In the course of the revolution and particularly after her open support of Shapour Bakhtiar against the Islamists, she was inevitably forced to leave the country.

She had said that although the article she wrote in support of Bakhtiar led to the revolutionaries’ hostility, it was not why she left Iran. "I was thinking that we should resist and stop the clergy in the country. At that time I was the only member of my family still living in Iran. In addition to what I had done, they heard rumors, which made them extremely worried for me. That is why I decided to visit them to prove that I was all right. When I finally reached Europe, the Iran-Iraq war broke out and it was no longer possible for me to return."

During the initial years after she left the country, Mahshid Amirshahi concentrated her political activity on defending freedom of expression and the separation of religion and politics. In 1992 she led France’s campaign to support Salman Rushdie, who faced a campaign of violence and hatred from some Muslims, and who Ayatollah Khomeini called on Muslims to murder.

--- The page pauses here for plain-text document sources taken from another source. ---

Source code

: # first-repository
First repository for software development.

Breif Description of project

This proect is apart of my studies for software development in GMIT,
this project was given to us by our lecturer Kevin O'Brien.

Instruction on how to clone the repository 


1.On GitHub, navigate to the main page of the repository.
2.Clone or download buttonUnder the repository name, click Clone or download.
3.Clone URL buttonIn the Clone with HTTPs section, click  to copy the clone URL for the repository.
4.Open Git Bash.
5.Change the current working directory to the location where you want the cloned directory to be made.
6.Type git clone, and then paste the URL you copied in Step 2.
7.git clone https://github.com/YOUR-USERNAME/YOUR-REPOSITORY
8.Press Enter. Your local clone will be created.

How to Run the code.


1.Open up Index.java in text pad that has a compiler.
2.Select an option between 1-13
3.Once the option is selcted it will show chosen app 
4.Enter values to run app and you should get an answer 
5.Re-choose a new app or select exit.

She helped found the Committee to Defend Salman Rushdie in Franc” with French intellectual Claude Lefort, and published a statement on behalf of Iranian artists and intellectuals in his defense. 

On a program broadcast on the weekly BBC Persian program Tamasha hosted by Maryam Erfan, Amirshahi talked of her love for the Persian language. "In my sunless, isolated and gloomy room in exile, with its window not opening to any green branch or a corner of the blue sky, I talk to myself in a loud voice so that I will hear the echo of Persian words again.”

Her love for her mother tongue drove her commitment to both writing and politics, and she gave book readings and lectures all over the world, including at Harvard University, the French Senate, and the world congress of Spanish writers, which were well received by both prominent writers and audiences. She has been celebrated for her writing and credited with bringing the Persian language to wider audiences, with one Canadian lecturer in comparative literature drawing attention to the immersive and compelling nature of her work. 

Mahshid Amirshahi says she has paid the price for the stances she has taken, and for being a loner, which she has described as painful. But she added,  "It has another consequence as well and that is the sense of pride, which heals that pain."